US Crude Oil Inventories Rise 0.9%: The Impact on Energy MLPs

Key Energy MLP Indicators: October 2 Week’s Must-Know Update

(Continued from Prior Part)

US crude oil inventories

According to data released on September 30, US crude oil inventories rose 0.9% in the week ended September 25 compared to the previous week. At the same time, the refinery utilization rate in the United States fell to 89.8% for the week, from 90.9% the previous week. The refinery utilization rate is calculated as gross inputs to refineries divided by refineries’ operable refining capacities.

US crude oil imports

The above graph shows the weekly demand and supply for crude oil in the United States. US crude oil production in the week ended September 25 fell 0.4% compared to the previous week.

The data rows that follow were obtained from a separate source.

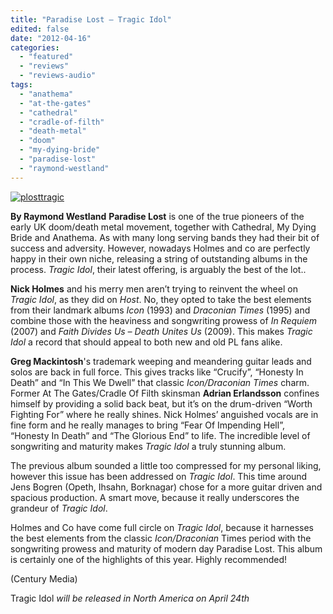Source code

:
 ```yaml
---
title: "Paradise Lost – Tragic Idol"
edited: false
date: "2012-04-16"
categories:
  - "featured"
  - "reviews"
  - "reviews-audio"
tags:
  - "anathema"
  - "at-the-gates"
  - "cathedral"
  - "cradle-of-filth"
  - "death-metal"
  - "doom"
  - "my-dying-bride"
  - "paradise-lost"
  - "raymond-westland"
---
```


[![](http://www.hellbound.ca/wp-content/uploads/2012/04/plosttragic.jpg "plosttragic")](http://www.hellbound.ca/wp-content/uploads/2012/04/plosttragic.jpg)

**By Raymond Westland** **Paradise Lost** is one of the true pioneers of the early UK doom/death metal movement, together with Cathedral, My Dying Bride and Anathema. As with many long serving bands they had their bit of success and adversity. However, nowadays Holmes and co are perfectly happy in their own niche, releasing a string of outstanding albums in the process. _Tragic Idol_, their latest offering, is arguably the best of the lot..

**Nick Holmes** and his merry men aren’t trying to reinvent the wheel on _Tragic Idol_, as they did on _Host_. No, they opted to take the best elements from their landmark albums _Icon_ (1993) and _Draconian Times_ (1995) and combine those with the heaviness and songwriting prowess of _In Requiem_ (2007) and _Faith Divides Us – Death Unites Us_ (2009). This makes _Tragic Idol_ a record that should appeal to both new and old PL fans alike.

**Greg Mackintosh**'s trademark weeping and meandering guitar leads and solos are back in full force. This gives tracks like “Crucify”, “Honesty In Death” and “In This We Dwell” that classic _Icon/Draconian Times_ charm. Former At The Gates/Cradle Of Filth skinsman **Adrian Erlandsson** confines himself by providing a solid back beat, but it’s on the drum-driven “Worth Fighting For” where he really shines. Nick Holmes’ anguished vocals are in fine form and he really manages to bring “Fear Of Impending Hell”, “Honesty In Death” and “The Glorious End” to life. The incredible level of songwriting and maturity makes _Tragic Idol_ a truly stunning album.

The previous album sounded a little too compressed for my personal liking, however this issue has been addressed on _Tragic Idol_. This time around Jens Bogren (Opeth, Ihsahn, Borknagar) chose for a more guitar driven and spacious production. A smart move, because it really underscores the grandeur of _Tragic Idol_.

Holmes and Co have come full circle on _Tragic Idol_, because it harnesses the best elements from the classic _Icon/Draconian_ Times period with the songwriting prowess and maturity of modern day Paradise Lost. This album is certainly one of the highlights of this year. Highly recommended!

(Century Media)

Tragic Idol _will be released in North America on April 24th_

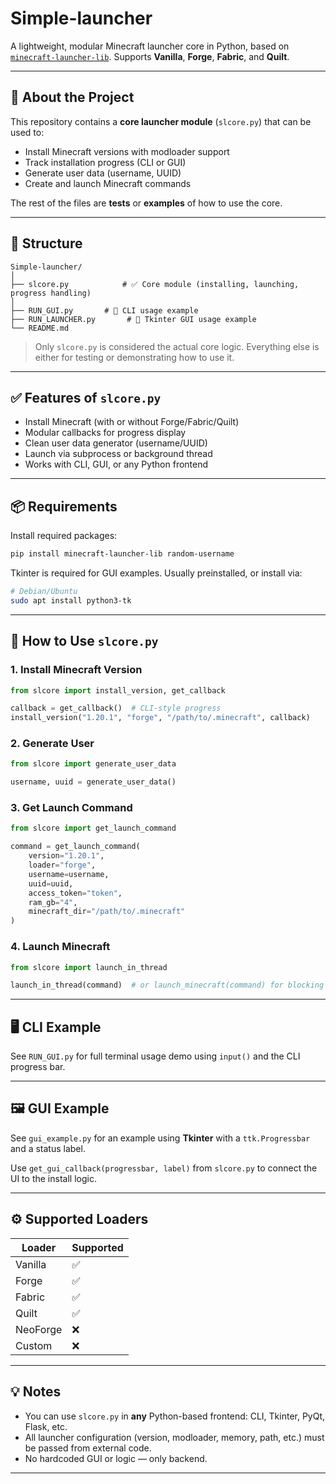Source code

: # Simple-launcher

A lightweight, modular Minecraft launcher core in Python, based on [`minecraft-launcher-lib`](https://github.com/AnonymousX102/minecraft-launcher-lib).
Supports **Vanilla**, **Forge**, **Fabric**, and **Quilt**.

---

## 📌 About the Project

This repository contains a **core launcher module** (`slcore.py`) that can be used to:

* Install Minecraft versions with modloader support
* Track installation progress (CLI or GUI)
* Generate user data (username, UUID)
* Create and launch Minecraft commands

The rest of the files are **tests** or **examples** of how to use the core.

---

## 📁 Structure

```
Simple-launcher/
│
├── slcore.py            # ✅ Core module (installing, launching, progress handling)
│
├── RUN_GUI.py       # 🧾 CLI usage example
├── RUN_LAUNCHER.py       # 🧾 Tkinter GUI usage example
└── README.md
```

> Only `slcore.py` is considered the actual core logic. Everything else is either for testing or demonstrating how to use it.

---

## ✅ Features of `slcore.py`

* Install Minecraft (with or without Forge/Fabric/Quilt)
* Modular callbacks for progress display
* Clean user data generator (username/UUID)
* Launch via subprocess or background thread
* Works with CLI, GUI, or any Python frontend

---

## 📦 Requirements

Install required packages:

```bash
pip install minecraft-launcher-lib random-username
```

Tkinter is required for GUI examples. Usually preinstalled, or install via:

```bash
# Debian/Ubuntu
sudo apt install python3-tk
```

---

## 🔧 How to Use `slcore.py`

### 1. Install Minecraft Version

```python
from slcore import install_version, get_callback

callback = get_callback()  # CLI-style progress
install_version("1.20.1", "forge", "/path/to/.minecraft", callback)
```

### 2. Generate User

```python
from slcore import generate_user_data

username, uuid = generate_user_data()
```

### 3. Get Launch Command

```python
from slcore import get_launch_command

command = get_launch_command(
    version="1.20.1",
    loader="forge",
    username=username,
    uuid=uuid,
    access_token="token",
    ram_gb="4",
    minecraft_dir="/path/to/.minecraft"
)
```

### 4. Launch Minecraft

```python
from slcore import launch_in_thread

launch_in_thread(command)  # or launch_minecraft(command) for blocking call
```

---

## 🖥️ CLI Example

See `RUN_GUI.py` for full terminal usage demo using `input()` and the CLI progress bar.

---

## 🖼️ GUI Example

See `gui_example.py` for an example using **Tkinter** with a `ttk.Progressbar` and a status label.

Use `get_gui_callback(progressbar, label)` from `slcore.py` to connect the UI to the install logic.

---

## ⚙️ Supported Loaders

| Loader   | Supported |
|----------| --------- |
| Vanilla  | ✅         |
| Forge    | ✅         |
| Fabric   | ✅         |
| Quilt    | ✅         |
| NeoForge | ❌         |
| Custom   | ❌         |

---

## 💡 Notes

* You can use `slcore.py` in **any** Python-based frontend: CLI, Tkinter, PyQt, Flask, etc.
* All launcher configuration (version, modloader, memory, path, etc.) must be passed from external code.
* No hardcoded GUI or logic — only backend.

---
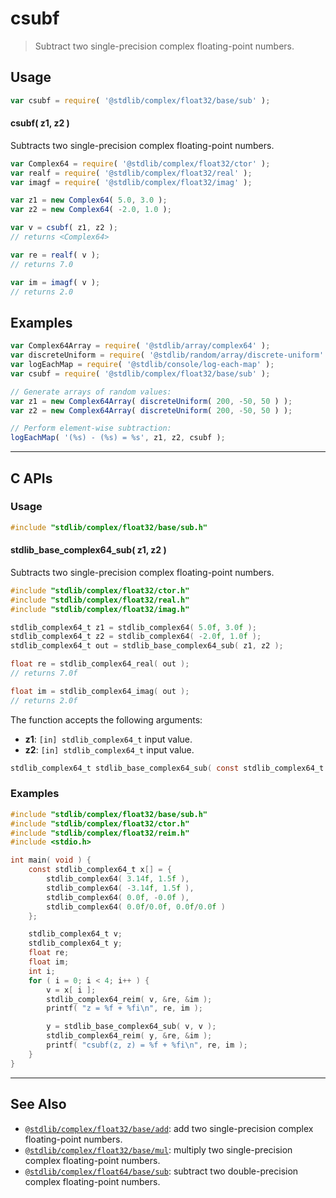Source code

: <!--

@license Apache-2.0

Copyright (c) 2021 The Stdlib Authors.

Licensed under the Apache License, Version 2.0 (the "License");
you may not use this file except in compliance with the License.
You may obtain a copy of the License at

   http://www.apache.org/licenses/LICENSE-2.0

Unless required by applicable law or agreed to in writing, software
distributed under the License is distributed on an "AS IS" BASIS,
WITHOUT WARRANTIES OR CONDITIONS OF ANY KIND, either express or implied.
See the License for the specific language governing permissions and
limitations under the License.

-->

# csubf

> Subtract two single-precision complex floating-point numbers.

<section class="intro">

</section>

<!-- /.intro -->

<section class="usage">

## Usage

```javascript
var csubf = require( '@stdlib/complex/float32/base/sub' );
```

#### csubf( z1, z2 )

Subtracts two single-precision complex floating-point numbers.

```javascript
var Complex64 = require( '@stdlib/complex/float32/ctor' );
var realf = require( '@stdlib/complex/float32/real' );
var imagf = require( '@stdlib/complex/float32/imag' );

var z1 = new Complex64( 5.0, 3.0 );
var z2 = new Complex64( -2.0, 1.0 );

var v = csubf( z1, z2 );
// returns <Complex64>

var re = realf( v );
// returns 7.0

var im = imagf( v );
// returns 2.0
```

</section>

<!-- /.usage -->

<section class="examples">

## Examples

<!-- eslint no-undef: "error" -->

```javascript
var Complex64Array = require( '@stdlib/array/complex64' );
var discreteUniform = require( '@stdlib/random/array/discrete-uniform' );
var logEachMap = require( '@stdlib/console/log-each-map' );
var csubf = require( '@stdlib/complex/float32/base/sub' );

// Generate arrays of random values:
var z1 = new Complex64Array( discreteUniform( 200, -50, 50 ) );
var z2 = new Complex64Array( discreteUniform( 200, -50, 50 ) );

// Perform element-wise subtraction:
logEachMap( '(%s) - (%s) = %s', z1, z2, csubf );
```

</section>

<!-- /.examples -->

<!-- C interface documentation. -->

* * *

<section class="c">

## C APIs

<!-- Section to include introductory text. Make sure to keep an empty line after the intro `section` element and another before the `/section` close. -->

<section class="intro">

</section>

<!-- /.intro -->

<!-- C usage documentation. -->

<section class="usage">

### Usage

```c
#include "stdlib/complex/float32/base/sub.h"
```

#### stdlib_base_complex64_sub( z1, z2 )

Subtracts two single-precision complex floating-point numbers.

```c
#include "stdlib/complex/float32/ctor.h"
#include "stdlib/complex/float32/real.h"
#include "stdlib/complex/float32/imag.h"

stdlib_complex64_t z1 = stdlib_complex64( 5.0f, 3.0f );
stdlib_complex64_t z2 = stdlib_complex64( -2.0f, 1.0f );
stdlib_complex64_t out = stdlib_base_complex64_sub( z1, z2 );

float re = stdlib_complex64_real( out );
// returns 7.0f

float im = stdlib_complex64_imag( out );
// returns 2.0f
```

The function accepts the following arguments:

-   **z1**: `[in] stdlib_complex64_t` input value.
-   **z2**: `[in] stdlib_complex64_t` input value.

```c
stdlib_complex64_t stdlib_base_complex64_sub( const stdlib_complex64_t z1, const stdlib_complex64_t z2 );
```

</section>

<!-- /.usage -->

<!-- C API usage notes. Make sure to keep an empty line after the `section` element and another before the `/section` close. -->

<section class="notes">

</section>

<!-- /.notes -->

<!-- C API usage examples. -->

<section class="examples">

### Examples

```c
#include "stdlib/complex/float32/base/sub.h"
#include "stdlib/complex/float32/ctor.h"
#include "stdlib/complex/float32/reim.h"
#include <stdio.h>

int main( void ) {
    const stdlib_complex64_t x[] = {
        stdlib_complex64( 3.14f, 1.5f ),
        stdlib_complex64( -3.14f, 1.5f ),
        stdlib_complex64( 0.0f, -0.0f ),
        stdlib_complex64( 0.0f/0.0f, 0.0f/0.0f )
    };

    stdlib_complex64_t v;
    stdlib_complex64_t y;
    float re;
    float im;
    int i;
    for ( i = 0; i < 4; i++ ) {
        v = x[ i ];
        stdlib_complex64_reim( v, &re, &im );
        printf( "z = %f + %fi\n", re, im );

        y = stdlib_base_complex64_sub( v, v );
        stdlib_complex64_reim( y, &re, &im );
        printf( "csubf(z, z) = %f + %fi\n", re, im );
    }
}
```

</section>

<!-- /.examples -->

</section>

<!-- /.c -->

<!-- Section for related `stdlib` packages. Do not manually edit this section, as it is automatically populated. -->

<section class="related">

* * *

## See Also

-   <span class="package-name">[`@stdlib/complex/float32/base/add`][@stdlib/complex/float32/base/add]</span><span class="delimiter">: </span><span class="description">add two single-precision complex floating-point numbers.</span>
-   <span class="package-name">[`@stdlib/complex/float32/base/mul`][@stdlib/complex/float32/base/mul]</span><span class="delimiter">: </span><span class="description">multiply two single-precision complex floating-point numbers.</span>
-   <span class="package-name">[`@stdlib/complex/float64/base/sub`][@stdlib/complex/float64/base/sub]</span><span class="delimiter">: </span><span class="description">subtract two double-precision complex floating-point numbers.</span>

</section>

<!-- /.related -->

<!-- Section for all links. Make sure to keep an empty line after the `section` element and another before the `/section` close. -->

<section class="links">

<!-- <related-links> -->

[@stdlib/complex/float32/base/add]: https://github.com/stdlib-js/stdlib/tree/develop/lib/node_modules/%40stdlib/complex/float32/base/add

[@stdlib/complex/float32/base/mul]: https://github.com/stdlib-js/stdlib/tree/develop/lib/node_modules/%40stdlib/complex/float32/base/mul

[@stdlib/complex/float64/base/sub]: https://github.com/stdlib-js/stdlib/tree/develop/lib/node_modules/%40stdlib/complex/float64/base/sub

<!-- </related-links> -->

</section>

<!-- /.links -->
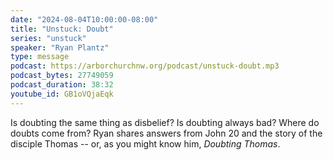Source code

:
 ```yaml
---
date: "2024-08-04T10:00:00-08:00"
title: "Unstuck: Doubt"
series: "unstuck"
speaker: "Ryan Plantz"
type: message
podcast: https://arborchurchnw.org/podcast/unstuck-doubt.mp3
podcast_bytes: 27749059
podcast_duration: 38:32
youtube_id: GB1oVQjaEqk
---
```


Is doubting the same thing as disbelief? Is doubting always bad? Where do doubts come from? Ryan shares answers from John 20 and the story of the disciple Thomas -- or, as you might know him, _Doubting Thomas_.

US crude oil imports rose 5.3% compared to the previous week. Imports had fallen 0.2% in the week ended September 18.

In its September STEO (Short-Term Energy Outlook). the EIA (U.S. Energy Information Administration) forecast that US crude oil production will average 9.2 million bpd (barrels per day) in 2015 and 8.8 million bpd in 2016. This is lower than the EIA’s August outlook. A lower price outlook is expected to affect oil-directed rig counts, drilling, and well completion projects in 2015 and 2016.

US refinery inputs

As the above graph shows, US crude oil refinery inputs for the latest week were 16.0 MMbpd (million barrels per day). Inputs to US refineries were less than the total crude oil production and imports. This may contribute to a rise in crude oil inventories. Crude oil supply and demand dynamics drive crude oil prices.

Crude oil exports

The US government is evaluating the implications of removing restrictions on US crude oil exports. This will have significant implications for the US energy sector. Broadly, while upstream MLPs may gain from such a move, margins of refining MLPs may shrink.

Lower prices for crude oil, which is an input to refining MLPs such as Alon USA Partners (ALDW), have benefited MLPs in 2015. Read more about this effect in our series High-return refining MLPs: The 4 investors should watch.

Impact on MLPs

The demand for crude oil and refined products drives volumes and revenue for pipeline MLPs like Genesis Energy (GEL). Crude oil inventory levels in the United States are currently near 80-year highs. High inventory levels have increased the demand for crude oil storage assets.

MLPs with crude oil storage capacity are set to benefit from this increased demand for storage. MLPs with storage assets include Plains All American Pipeline (PAA) and Blueknight Energy Partners (BKEP). PAA forms ~6% of the Global X MLP ETF (MLPA).